Melora Hardin also talks about how she rehearsed this Friends scene:
As mentioned earlier, Hardin appeared only once in the first season as one of Ross's museum colleagues, Celia. They are on a date in his apartment, and are about to get intimate, when Marcel suddenly yanks on her hair. Hardin to the EW interviewer that she realized that she had to sell Celia's panic only through her expressions to not startle her simian scene partner:
"When I came on to Friends and was dealing with the monkey, and he had to be hanging off my hair, I was just kind of like, 'Tell me what to do.' I could see the monkey was in the trainer's sight line. When we rehearsed it, I understood you can't get big, because the monkey will respond to it. It is an interesting challenge as an actor, because in that particular scene, I had to make sure I was doing it in a way that the monkey didn't think I was really doing that, I wasn't really freaking out. But the audience had to feel I was freaking out. So I had to pick movements that were not going to freak the monkey out, but would look real to the audience."
Why did the cast hate working with the monkey/s?
However, not everyone in the cast shared Hardin's fondness for the monkey. David Schwimmer has been open about not being a fan of working with the monkey because it interrupted the flow. He openly expressed his disdain for working with the animal co-star all the way back in January 1995 in an Entertainment Weekly interview:
"The trainers won't let me bond with it. They're really, really possessive. It's like, 'Land on your marks, do your job, don't touch or bond with the monkey.' It's a bummer."
Schwimmer again expressed a similar sentiment in the 2021 HBOMax Friends reunion:
"Here is my problem: The monkey, obviously, was trained. It had to hit its mark and do its thing right at the perfect time. What inevitably began to happen was we would all have choreographed bits kind of timed out, and it would get messed up because the monkey didn't do its job right. So we would have to reset, we'd have to go again, because the monkey didn't get it right."

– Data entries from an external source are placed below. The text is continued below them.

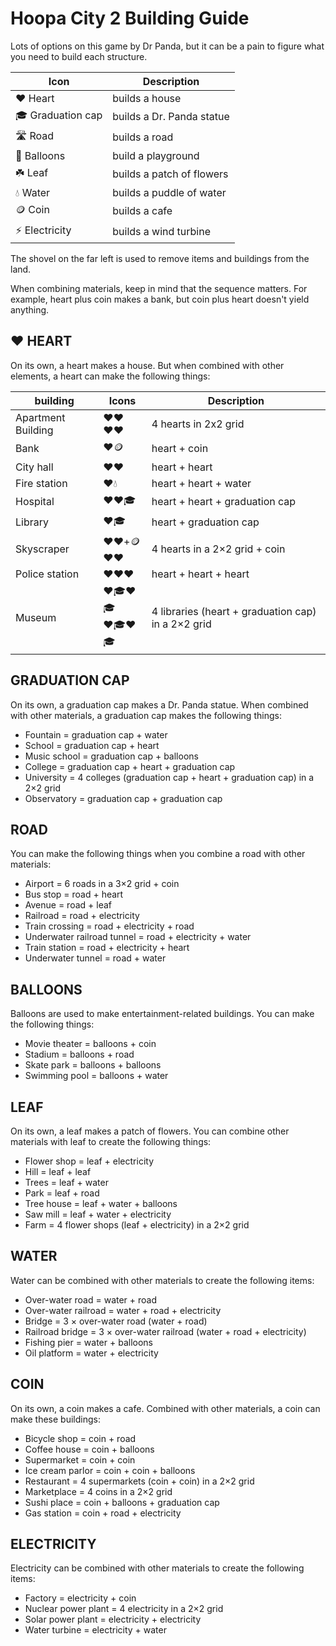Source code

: # Hoopa City 2 Building Guide

Lots of options on this game by Dr Panda, but it can be a pain to figure what you need to build each structure. 

Icon | Description
-- | --
❤️  Heart | builds a house
🎓 Graduation cap | builds a Dr. Panda statue
🛣️ Road | builds a road
🎈 Balloons | build a playground
☘️ Leaf | builds a patch of flowers
💧 Water | builds a puddle of water
🪙 Coin | builds a cafe
⚡️ Electricity | builds a wind turbine

The shovel on the far left is used to remove items and buildings from the land.

When combining materials,  keep in mind that the sequence matters. For example, heart plus coin makes a bank, but coin plus heart doesn't yield anything.

## ❤️ HEART
On its own, a heart makes a house. But when combined with other elements, a heart can make the following things:

building | Icons | Description
--- | --- | ---
Apartment Building | ❤️❤️<br/>❤️❤️ | 4 hearts in 2x2 grid
Bank | ❤️🪙 | heart + coin
City hall | ❤️❤️ | heart + heart
Fire station |  ❤️💧 | heart + heart + water
Hospital | ❤️❤️🎓 | heart + heart + graduation cap
Library | ❤️🎓 | heart + graduation cap
Skyscraper | ❤️❤️+🪙<br/>❤️❤️ | 4 hearts in a 2×2 grid + coin
Police station | ❤️❤️❤️ | heart + heart + heart
Museum |  ❤️🎓❤️🎓<br/>❤️🎓❤️🎓 | 4 libraries (heart + graduation cap) in a 2×2 grid

## GRADUATION CAP
On its own, a graduation cap makes a Dr. Panda statue. When combined with other materials, a graduation cap makes the following things:

* Fountain = graduation cap + water
* School = graduation cap + heart
* Music school = graduation cap + balloons
* College = graduation cap + heart + graduation cap
* University = 4 colleges (graduation cap + heart + graduation cap) in a 2×2 grid
* Observatory = graduation cap + graduation cap

## ROAD
You can make the following things when you combine a road with other materials:

* Airport = 6 roads in a 3×2 grid + coin
* Bus stop = road + heart
* Avenue = road + leaf
* Railroad = road + electricity
* Train crossing = road + electricity + road
* Underwater railroad tunnel = road + electricity + water
* Train station = road + electricity + heart
* Underwater tunnel = road + water

## BALLOONS
Balloons are used to make entertainment-related buildings. You can make the following things:

* Movie theater = balloons + coin
* Stadium = balloons + road
* Skate park = balloons + balloons
* Swimming pool = balloons + water

## LEAF
On its own, a leaf makes a patch of flowers. You can combine other materials with leaf to create the following things:

* Flower shop = leaf + electricity
* Hill = leaf + leaf
* Trees = leaf + water
* Park = leaf + road
* Tree house = leaf + water + balloons
* Saw mill = leaf + water + electricity
* Farm = 4 flower shops (leaf + electricity) in a 2×2 grid

## WATER
Water can be combined with other materials to create the following items:

* Over-water road = water + road
* Over-water railroad = water + road + electricity
* Bridge = 3 × over-water road (water + road)
* Railroad bridge = 3 × over-water railroad (water + road + electricity)
* Fishing pier = water + balloons
* Oil platform = water + electricity

## COIN
On its own, a coin makes a cafe. Combined with other materials, a coin can make these buildings:

* Bicycle shop = coin + road
* Coffee house = coin + balloons
* Supermarket = coin + coin
* Ice cream parlor = coin + coin + balloons
* Restaurant = 4 supermarkets (coin + coin) in a 2×2 grid
* Marketplace = 4 coins in a 2×2 grid
* Sushi place = coin + balloons + graduation cap
* Gas station = coin + road + electricity

## ELECTRICITY
Electricity can be combined with other materials to create the following items:

* Factory = electricity + coin
* Nuclear power plant = 4 electricity in a 2×2 grid
* Solar power plant = electricity + electricity
* Water turbine = electricity + water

But this time, the animal trainer Mike Morris, who handled both Katie and Monkey for the sitcom, responded to Schwimmer's hate in an interview with The Sun:
"This is just my opinion... [but] the first couple episodes [Schwimmer] was pretty friendly with the monkey, and after that, the monkey was getting a lot of laughs, and either it was throwing him off or [he was] getting a little jealous. I don't know. One of those two things."
Morris also addressed the issue of not allowing Schwimmer to bond with the animals on the set of the NBC sitcom:
"It is true that we prefer that actors don't become too friendly with the monkey. An actor is a prop to the monkey and has to work with that prop. We don't want them to become friends because then [monkeys] think, 'Oh, it's my friend, I don't have to work… They just want to go hang out with their friend instead of doing what they're supposed to do. It's not out of spite or malice."
All ten seasons of Friends and the 2021 reunion are streaming on HBO Max.